_Exercise prompt_.
Extract from the listing each line in which the word "letters" appears.

____ Data records

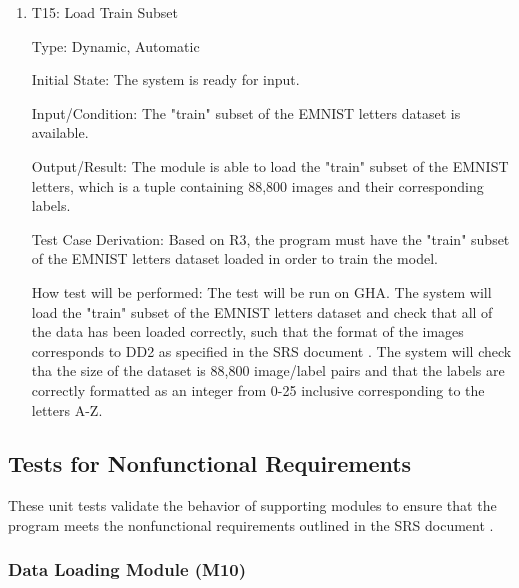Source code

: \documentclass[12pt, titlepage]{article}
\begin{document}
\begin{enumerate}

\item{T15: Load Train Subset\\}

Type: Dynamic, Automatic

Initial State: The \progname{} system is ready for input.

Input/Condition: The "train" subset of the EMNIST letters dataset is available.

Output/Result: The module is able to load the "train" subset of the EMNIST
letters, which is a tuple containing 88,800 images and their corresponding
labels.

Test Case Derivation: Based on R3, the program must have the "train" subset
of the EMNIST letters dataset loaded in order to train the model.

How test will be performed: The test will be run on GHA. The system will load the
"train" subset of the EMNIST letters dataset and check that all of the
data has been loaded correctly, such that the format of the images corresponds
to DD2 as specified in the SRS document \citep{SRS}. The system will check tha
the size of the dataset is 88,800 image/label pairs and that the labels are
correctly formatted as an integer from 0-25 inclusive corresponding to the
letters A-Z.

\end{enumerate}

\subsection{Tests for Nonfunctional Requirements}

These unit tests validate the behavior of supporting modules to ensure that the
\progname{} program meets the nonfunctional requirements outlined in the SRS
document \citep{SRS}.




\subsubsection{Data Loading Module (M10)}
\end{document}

________

_Result_.
Input/Condition: The "train" subset of the EMNIST letters dataset is available.
letters, which is a tuple containing 88,800 images and their corresponding
of the EMNIST letters dataset loaded in order to train the model.
"train" subset of the EMNIST letters dataset and check that all of the
letters A-Z.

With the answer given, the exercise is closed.